TASK INSTRUCTIONS
Any picture in the listing is left out of the copy; all else is duplicated exactly.

-*-

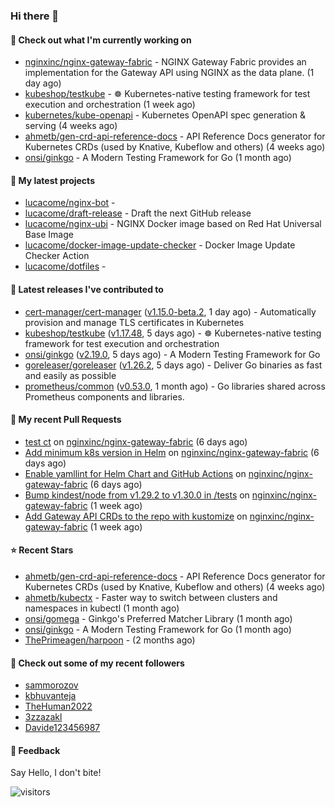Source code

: ### Hi there 👋

#### 👷 Check out what I'm currently working on

- [nginxinc/nginx-gateway-fabric](https://github.com/nginxinc/nginx-gateway-fabric) - NGINX Gateway Fabric provides an implementation for the Gateway API using NGINX as the data plane. (1 day ago)
- [kubeshop/testkube](https://github.com/kubeshop/testkube) - ☸️ Kubernetes-native testing framework for test execution and orchestration (1 week ago)
- [kubernetes/kube-openapi](https://github.com/kubernetes/kube-openapi) - Kubernetes OpenAPI spec generation &amp; serving (4 weeks ago)
- [ahmetb/gen-crd-api-reference-docs](https://github.com/ahmetb/gen-crd-api-reference-docs) - API Reference Docs generator for Kubernetes CRDs (used by Knative, Kubeflow and others) (4 weeks ago)
- [onsi/ginkgo](https://github.com/onsi/ginkgo) - A Modern Testing Framework for Go (1 month ago)

#### 🌱 My latest projects

- [lucacome/nginx-bot](https://github.com/lucacome/nginx-bot) - 
- [lucacome/draft-release](https://github.com/lucacome/draft-release) - Draft the next GitHub release
- [lucacome/nginx-ubi](https://github.com/lucacome/nginx-ubi) - NGINX Docker image based on Red Hat Universal Base Image
- [lucacome/docker-image-update-checker](https://github.com/lucacome/docker-image-update-checker) - Docker Image Update Checker Action
- [lucacome/dotfiles](https://github.com/lucacome/dotfiles) - 

#### 🔭 Latest releases I've contributed to

- [cert-manager/cert-manager](https://github.com/cert-manager/cert-manager) ([v1.15.0-beta.2](https://github.com/cert-manager/cert-manager/releases/tag/v1.15.0-beta.2), 1 day ago) - Automatically provision and manage TLS certificates in Kubernetes
- [kubeshop/testkube](https://github.com/kubeshop/testkube) ([v1.17.48](https://github.com/kubeshop/testkube/releases/tag/v1.17.48), 5 days ago) - ☸️ Kubernetes-native testing framework for test execution and orchestration
- [onsi/ginkgo](https://github.com/onsi/ginkgo) ([v2.19.0](https://github.com/onsi/ginkgo/releases/tag/v2.19.0), 5 days ago) - A Modern Testing Framework for Go
- [goreleaser/goreleaser](https://github.com/goreleaser/goreleaser) ([v1.26.2](https://github.com/goreleaser/goreleaser/releases/tag/v1.26.2), 5 days ago) - Deliver Go binaries as fast and easily as possible
- [prometheus/common](https://github.com/prometheus/common) ([v0.53.0](https://github.com/prometheus/common/releases/tag/v0.53.0), 1 month ago) - Go libraries shared across Prometheus components and libraries.

#### 🔨 My recent Pull Requests

- [test ct](https://github.com/nginxinc/nginx-gateway-fabric/pull/2027) on [nginxinc/nginx-gateway-fabric](https://github.com/nginxinc/nginx-gateway-fabric) (6 days ago)
- [Add minimum k8s version in Helm](https://github.com/nginxinc/nginx-gateway-fabric/pull/2025) on [nginxinc/nginx-gateway-fabric](https://github.com/nginxinc/nginx-gateway-fabric) (6 days ago)
- [Enable yamllint for Helm Chart and GitHub Actions](https://github.com/nginxinc/nginx-gateway-fabric/pull/2018) on [nginxinc/nginx-gateway-fabric](https://github.com/nginxinc/nginx-gateway-fabric) (6 days ago)
- [Bump kindest/node from v1.29.2 to v1.30.0 in /tests](https://github.com/nginxinc/nginx-gateway-fabric/pull/2016) on [nginxinc/nginx-gateway-fabric](https://github.com/nginxinc/nginx-gateway-fabric) (1 week ago)
- [Add Gateway API CRDs to the repo with kustomize](https://github.com/nginxinc/nginx-gateway-fabric/pull/2011) on [nginxinc/nginx-gateway-fabric](https://github.com/nginxinc/nginx-gateway-fabric) (1 week ago)

#### ⭐ Recent Stars

- [ahmetb/gen-crd-api-reference-docs](https://github.com/ahmetb/gen-crd-api-reference-docs) - API Reference Docs generator for Kubernetes CRDs (used by Knative, Kubeflow and others) (4 weeks ago)
- [ahmetb/kubectx](https://github.com/ahmetb/kubectx) - Faster way to switch between clusters and namespaces in kubectl (1 month ago)
- [onsi/gomega](https://github.com/onsi/gomega) - Ginkgo&#39;s Preferred Matcher Library (1 month ago)
- [onsi/ginkgo](https://github.com/onsi/ginkgo) - A Modern Testing Framework for Go (1 month ago)
- [ThePrimeagen/harpoon](https://github.com/ThePrimeagen/harpoon) -  (2 months ago)

#### 👯 Check out some of my recent followers

- [sammorozov](https://github.com/sammorozov)
- [kbhuvanteja](https://github.com/kbhuvanteja)
- [TheHuman2022](https://github.com/TheHuman2022)
- [3zzazakl](https://github.com/3zzazakl)
- [Davide123456987](https://github.com/Davide123456987)

#### 💬 Feedback

Say Hello, I don't bite!

![visitors](https://visitor-badge.laobi.icu/badge?page_id=lucacome.visitor-badge)
#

-*-

SOLUTION TO THE EXERCISE
Source code

: ### Hi there 👋

#### 👷 Check out what I'm currently working on

- [nginxinc/nginx-gateway-fabric](https://github.com/nginxinc/nginx-gateway-fabric) - NGINX Gateway Fabric provides an implementation for the Gateway API using NGINX as the data plane. (1 day ago)
- [kubeshop/testkube](https://github.com/kubeshop/testkube) - ☸️ Kubernetes-native testing framework for test execution and orchestration (1 week ago)
- [kubernetes/kube-openapi](https://github.com/kubernetes/kube-openapi) - Kubernetes OpenAPI spec generation &amp; serving (4 weeks ago)
- [ahmetb/gen-crd-api-reference-docs](https://github.com/ahmetb/gen-crd-api-reference-docs) - API Reference Docs generator for Kubernetes CRDs (used by Knative, Kubeflow and others) (4 weeks ago)
- [onsi/ginkgo](https://github.com/onsi/ginkgo) - A Modern Testing Framework for Go (1 month ago)

#### 🌱 My latest projects

- [lucacome/nginx-bot](https://github.com/lucacome/nginx-bot) - 
- [lucacome/draft-release](https://github.com/lucacome/draft-release) - Draft the next GitHub release
- [lucacome/nginx-ubi](https://github.com/lucacome/nginx-ubi) - NGINX Docker image based on Red Hat Universal Base Image
- [lucacome/docker-image-update-checker](https://github.com/lucacome/docker-image-update-checker) - Docker Image Update Checker Action
- [lucacome/dotfiles](https://github.com/lucacome/dotfiles) - 

#### 🔭 Latest releases I've contributed to

- [cert-manager/cert-manager](https://github.com/cert-manager/cert-manager) ([v1.15.0-beta.2](https://github.com/cert-manager/cert-manager/releases/tag/v1.15.0-beta.2), 1 day ago) - Automatically provision and manage TLS certificates in Kubernetes
- [kubeshop/testkube](https://github.com/kubeshop/testkube) ([v1.17.48](https://github.com/kubeshop/testkube/releases/tag/v1.17.48), 5 days ago) - ☸️ Kubernetes-native testing framework for test execution and orchestration
- [onsi/ginkgo](https://github.com/onsi/ginkgo) ([v2.19.0](https://github.com/onsi/ginkgo/releases/tag/v2.19.0), 5 days ago) - A Modern Testing Framework for Go
- [goreleaser/goreleaser](https://github.com/goreleaser/goreleaser) ([v1.26.2](https://github.com/goreleaser/goreleaser/releases/tag/v1.26.2), 5 days ago) - Deliver Go binaries as fast and easily as possible
- [prometheus/common](https://github.com/prometheus/common) ([v0.53.0](https://github.com/prometheus/common/releases/tag/v0.53.0), 1 month ago) - Go libraries shared across Prometheus components and libraries.

#### 🔨 My recent Pull Requests

- [test ct](https://github.com/nginxinc/nginx-gateway-fabric/pull/2027) on [nginxinc/nginx-gateway-fabric](https://github.com/nginxinc/nginx-gateway-fabric) (6 days ago)
- [Add minimum k8s version in Helm](https://github.com/nginxinc/nginx-gateway-fabric/pull/2025) on [nginxinc/nginx-gateway-fabric](https://github.com/nginxinc/nginx-gateway-fabric) (6 days ago)
- [Enable yamllint for Helm Chart and GitHub Actions](https://github.com/nginxinc/nginx-gateway-fabric/pull/2018) on [nginxinc/nginx-gateway-fabric](https://github.com/nginxinc/nginx-gateway-fabric) (6 days ago)
- [Bump kindest/node from v1.29.2 to v1.30.0 in /tests](https://github.com/nginxinc/nginx-gateway-fabric/pull/2016) on [nginxinc/nginx-gateway-fabric](https://github.com/nginxinc/nginx-gateway-fabric) (1 week ago)
- [Add Gateway API CRDs to the repo with kustomize](https://github.com/nginxinc/nginx-gateway-fabric/pull/2011) on [nginxinc/nginx-gateway-fabric](https://github.com/nginxinc/nginx-gateway-fabric) (1 week ago)

#### ⭐ Recent Stars

- [ahmetb/gen-crd-api-reference-docs](https://github.com/ahmetb/gen-crd-api-reference-docs) - API Reference Docs generator for Kubernetes CRDs (used by Knative, Kubeflow and others) (4 weeks ago)
- [ahmetb/kubectx](https://github.com/ahmetb/kubectx) - Faster way to switch between clusters and namespaces in kubectl (1 month ago)
- [onsi/gomega](https://github.com/onsi/gomega) - Ginkgo&#39;s Preferred Matcher Library (1 month ago)
- [onsi/ginkgo](https://github.com/onsi/ginkgo) - A Modern Testing Framework for Go (1 month ago)
- [ThePrimeagen/harpoon](https://github.com/ThePrimeagen/harpoon) -  (2 months ago)

#### 👯 Check out some of my recent followers

- [sammorozov](https://github.com/sammorozov)
- [kbhuvanteja](https://github.com/kbhuvanteja)
- [TheHuman2022](https://github.com/TheHuman2022)
- [3zzazakl](https://github.com/3zzazakl)
- [Davide123456987](https://github.com/Davide123456987)

#### 💬 Feedback

Say Hello, I don't bite!

![visitors](https://visitor-badge.laobi.icu/badge?page_id=lucacome.visitor-badge)
#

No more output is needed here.